AIM OF THE TASK =>
Every line of the data that contains the string "Check" must be copied.

DATA FOR THIS EXERCISE section start

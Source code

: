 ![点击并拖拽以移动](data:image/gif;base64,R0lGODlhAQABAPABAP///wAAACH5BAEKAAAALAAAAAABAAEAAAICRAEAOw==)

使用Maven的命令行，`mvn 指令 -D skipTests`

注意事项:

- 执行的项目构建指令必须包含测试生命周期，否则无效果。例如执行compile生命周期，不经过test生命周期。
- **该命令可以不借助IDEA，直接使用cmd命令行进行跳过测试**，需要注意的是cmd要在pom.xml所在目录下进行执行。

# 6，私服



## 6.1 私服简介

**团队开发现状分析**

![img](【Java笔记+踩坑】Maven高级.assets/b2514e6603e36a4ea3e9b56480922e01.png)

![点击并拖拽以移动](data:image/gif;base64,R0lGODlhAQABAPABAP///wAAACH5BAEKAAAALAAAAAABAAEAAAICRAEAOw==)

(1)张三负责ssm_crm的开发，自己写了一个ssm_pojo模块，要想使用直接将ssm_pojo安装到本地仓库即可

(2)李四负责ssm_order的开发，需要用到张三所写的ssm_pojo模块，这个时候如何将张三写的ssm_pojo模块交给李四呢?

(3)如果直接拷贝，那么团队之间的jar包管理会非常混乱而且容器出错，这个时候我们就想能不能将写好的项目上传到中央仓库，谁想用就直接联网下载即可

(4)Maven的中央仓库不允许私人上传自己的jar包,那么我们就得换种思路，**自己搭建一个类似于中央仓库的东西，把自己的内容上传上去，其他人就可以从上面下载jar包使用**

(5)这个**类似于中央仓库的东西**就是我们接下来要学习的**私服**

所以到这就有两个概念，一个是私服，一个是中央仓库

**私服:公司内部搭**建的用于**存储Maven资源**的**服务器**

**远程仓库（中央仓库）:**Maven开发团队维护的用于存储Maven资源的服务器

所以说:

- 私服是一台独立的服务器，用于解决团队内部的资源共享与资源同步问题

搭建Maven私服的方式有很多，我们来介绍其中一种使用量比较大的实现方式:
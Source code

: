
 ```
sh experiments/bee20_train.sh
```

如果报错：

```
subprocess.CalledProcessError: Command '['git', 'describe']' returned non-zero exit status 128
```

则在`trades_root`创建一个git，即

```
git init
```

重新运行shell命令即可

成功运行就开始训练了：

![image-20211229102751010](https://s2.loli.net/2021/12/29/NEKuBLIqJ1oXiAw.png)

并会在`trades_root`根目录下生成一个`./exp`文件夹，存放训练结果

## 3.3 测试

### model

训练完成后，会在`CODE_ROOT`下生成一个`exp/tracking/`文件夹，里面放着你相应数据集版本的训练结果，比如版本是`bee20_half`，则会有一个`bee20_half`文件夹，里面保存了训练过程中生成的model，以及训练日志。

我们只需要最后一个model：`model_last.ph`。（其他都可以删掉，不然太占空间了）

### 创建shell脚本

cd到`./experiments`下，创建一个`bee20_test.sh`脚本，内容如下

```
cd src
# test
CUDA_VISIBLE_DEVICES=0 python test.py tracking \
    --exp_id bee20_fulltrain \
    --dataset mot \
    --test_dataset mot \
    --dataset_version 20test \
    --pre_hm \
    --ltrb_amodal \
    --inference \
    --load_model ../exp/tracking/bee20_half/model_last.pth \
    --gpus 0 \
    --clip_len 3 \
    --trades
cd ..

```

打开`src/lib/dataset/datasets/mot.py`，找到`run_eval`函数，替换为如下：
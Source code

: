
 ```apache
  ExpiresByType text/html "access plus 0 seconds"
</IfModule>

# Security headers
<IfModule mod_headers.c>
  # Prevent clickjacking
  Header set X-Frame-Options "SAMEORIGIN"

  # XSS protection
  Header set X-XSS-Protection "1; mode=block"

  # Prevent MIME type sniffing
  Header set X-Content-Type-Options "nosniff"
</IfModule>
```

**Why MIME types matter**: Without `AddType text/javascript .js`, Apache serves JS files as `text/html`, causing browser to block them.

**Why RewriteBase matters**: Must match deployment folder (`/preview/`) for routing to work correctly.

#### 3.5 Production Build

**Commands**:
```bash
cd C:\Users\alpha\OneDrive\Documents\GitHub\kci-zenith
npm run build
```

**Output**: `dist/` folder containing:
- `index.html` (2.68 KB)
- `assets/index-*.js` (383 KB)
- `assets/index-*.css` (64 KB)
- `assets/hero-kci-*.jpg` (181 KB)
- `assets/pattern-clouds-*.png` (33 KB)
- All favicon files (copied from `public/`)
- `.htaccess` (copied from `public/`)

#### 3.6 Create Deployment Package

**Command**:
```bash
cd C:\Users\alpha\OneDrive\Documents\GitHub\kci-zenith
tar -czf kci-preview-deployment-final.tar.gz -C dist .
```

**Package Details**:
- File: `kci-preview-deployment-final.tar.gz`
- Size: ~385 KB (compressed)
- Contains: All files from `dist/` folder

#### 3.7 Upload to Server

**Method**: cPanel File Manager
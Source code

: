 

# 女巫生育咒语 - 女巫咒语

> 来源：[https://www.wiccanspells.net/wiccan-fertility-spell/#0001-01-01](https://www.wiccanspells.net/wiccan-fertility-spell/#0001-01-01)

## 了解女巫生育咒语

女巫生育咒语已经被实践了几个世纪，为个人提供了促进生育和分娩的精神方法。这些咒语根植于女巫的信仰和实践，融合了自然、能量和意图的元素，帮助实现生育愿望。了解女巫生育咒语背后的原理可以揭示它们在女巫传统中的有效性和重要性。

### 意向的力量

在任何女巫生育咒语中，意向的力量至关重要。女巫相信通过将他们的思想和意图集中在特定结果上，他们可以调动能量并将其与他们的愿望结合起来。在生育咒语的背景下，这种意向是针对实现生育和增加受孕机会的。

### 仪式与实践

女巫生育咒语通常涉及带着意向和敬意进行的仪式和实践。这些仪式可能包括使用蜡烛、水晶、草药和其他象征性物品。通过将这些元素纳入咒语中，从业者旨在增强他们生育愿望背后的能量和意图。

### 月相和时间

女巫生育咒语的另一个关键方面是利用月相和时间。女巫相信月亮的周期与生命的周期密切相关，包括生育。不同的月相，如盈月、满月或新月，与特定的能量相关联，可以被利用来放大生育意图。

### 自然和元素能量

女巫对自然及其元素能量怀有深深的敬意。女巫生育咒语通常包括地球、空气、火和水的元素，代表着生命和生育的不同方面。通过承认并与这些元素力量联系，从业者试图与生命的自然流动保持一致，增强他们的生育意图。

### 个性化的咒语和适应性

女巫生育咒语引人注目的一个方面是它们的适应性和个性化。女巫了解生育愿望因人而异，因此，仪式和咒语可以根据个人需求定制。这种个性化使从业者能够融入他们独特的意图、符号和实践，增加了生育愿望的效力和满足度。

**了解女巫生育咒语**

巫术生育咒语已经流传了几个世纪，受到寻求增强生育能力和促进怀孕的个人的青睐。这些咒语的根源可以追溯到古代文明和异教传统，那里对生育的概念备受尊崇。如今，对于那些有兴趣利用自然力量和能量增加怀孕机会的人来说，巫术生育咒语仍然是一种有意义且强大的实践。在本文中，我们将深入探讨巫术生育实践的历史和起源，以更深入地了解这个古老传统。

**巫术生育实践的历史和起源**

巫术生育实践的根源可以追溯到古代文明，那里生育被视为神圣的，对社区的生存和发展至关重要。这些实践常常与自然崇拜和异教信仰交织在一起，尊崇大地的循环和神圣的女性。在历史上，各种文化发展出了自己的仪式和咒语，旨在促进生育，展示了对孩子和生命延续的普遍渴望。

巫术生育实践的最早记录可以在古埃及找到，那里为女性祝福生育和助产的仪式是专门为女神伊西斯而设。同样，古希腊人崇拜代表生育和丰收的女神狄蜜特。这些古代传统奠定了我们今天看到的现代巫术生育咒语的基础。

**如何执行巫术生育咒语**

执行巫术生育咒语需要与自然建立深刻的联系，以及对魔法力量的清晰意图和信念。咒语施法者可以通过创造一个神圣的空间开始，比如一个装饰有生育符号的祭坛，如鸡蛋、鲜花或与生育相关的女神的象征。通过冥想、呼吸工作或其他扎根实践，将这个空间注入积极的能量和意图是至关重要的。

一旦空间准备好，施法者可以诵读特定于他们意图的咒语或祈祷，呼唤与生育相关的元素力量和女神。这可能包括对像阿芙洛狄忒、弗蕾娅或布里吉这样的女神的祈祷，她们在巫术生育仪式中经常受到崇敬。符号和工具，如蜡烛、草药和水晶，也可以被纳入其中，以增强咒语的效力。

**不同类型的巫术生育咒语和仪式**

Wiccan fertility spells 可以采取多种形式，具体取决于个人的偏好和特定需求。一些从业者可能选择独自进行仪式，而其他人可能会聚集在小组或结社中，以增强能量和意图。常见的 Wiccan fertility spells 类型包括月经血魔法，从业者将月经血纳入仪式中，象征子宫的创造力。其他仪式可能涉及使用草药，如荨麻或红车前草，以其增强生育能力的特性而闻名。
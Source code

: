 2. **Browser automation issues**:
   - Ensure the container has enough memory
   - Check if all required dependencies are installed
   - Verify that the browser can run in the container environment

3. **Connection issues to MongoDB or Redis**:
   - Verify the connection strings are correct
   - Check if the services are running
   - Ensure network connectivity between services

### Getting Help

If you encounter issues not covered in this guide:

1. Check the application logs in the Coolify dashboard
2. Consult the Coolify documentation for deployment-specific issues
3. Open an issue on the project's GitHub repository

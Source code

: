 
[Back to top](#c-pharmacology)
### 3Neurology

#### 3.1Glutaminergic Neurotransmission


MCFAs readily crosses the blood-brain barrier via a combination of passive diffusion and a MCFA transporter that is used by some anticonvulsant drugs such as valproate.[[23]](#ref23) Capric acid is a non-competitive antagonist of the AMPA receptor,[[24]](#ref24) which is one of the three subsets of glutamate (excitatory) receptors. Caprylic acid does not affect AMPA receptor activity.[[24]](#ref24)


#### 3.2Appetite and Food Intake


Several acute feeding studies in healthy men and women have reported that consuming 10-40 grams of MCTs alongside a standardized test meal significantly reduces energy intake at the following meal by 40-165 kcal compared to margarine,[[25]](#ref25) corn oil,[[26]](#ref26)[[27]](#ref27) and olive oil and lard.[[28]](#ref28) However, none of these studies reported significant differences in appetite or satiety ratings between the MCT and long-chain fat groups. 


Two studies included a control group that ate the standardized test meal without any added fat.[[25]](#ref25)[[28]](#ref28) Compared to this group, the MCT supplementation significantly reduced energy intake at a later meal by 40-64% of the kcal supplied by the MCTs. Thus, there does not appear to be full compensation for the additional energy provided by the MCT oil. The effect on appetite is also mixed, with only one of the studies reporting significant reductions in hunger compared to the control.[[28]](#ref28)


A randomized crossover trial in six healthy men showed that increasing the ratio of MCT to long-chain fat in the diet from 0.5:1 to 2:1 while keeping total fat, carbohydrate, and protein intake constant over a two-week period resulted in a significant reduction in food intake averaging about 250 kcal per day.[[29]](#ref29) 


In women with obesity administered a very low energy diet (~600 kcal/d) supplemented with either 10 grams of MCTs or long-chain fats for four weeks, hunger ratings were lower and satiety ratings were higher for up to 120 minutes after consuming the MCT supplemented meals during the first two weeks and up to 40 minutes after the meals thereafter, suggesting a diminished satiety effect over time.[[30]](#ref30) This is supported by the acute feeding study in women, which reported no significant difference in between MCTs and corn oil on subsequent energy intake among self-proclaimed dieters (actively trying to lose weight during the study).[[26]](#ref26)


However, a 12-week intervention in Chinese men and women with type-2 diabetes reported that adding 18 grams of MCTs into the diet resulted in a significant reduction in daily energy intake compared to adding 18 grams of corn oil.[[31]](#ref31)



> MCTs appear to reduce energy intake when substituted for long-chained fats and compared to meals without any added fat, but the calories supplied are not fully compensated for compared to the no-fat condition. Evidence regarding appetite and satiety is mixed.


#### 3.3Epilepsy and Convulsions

DATA FOR THIS EXERCISE section end

SOLUTION =>
   - Check if all required dependencies are installed
   - Check if the services are running
1. Check the application logs in the Coolify dashboard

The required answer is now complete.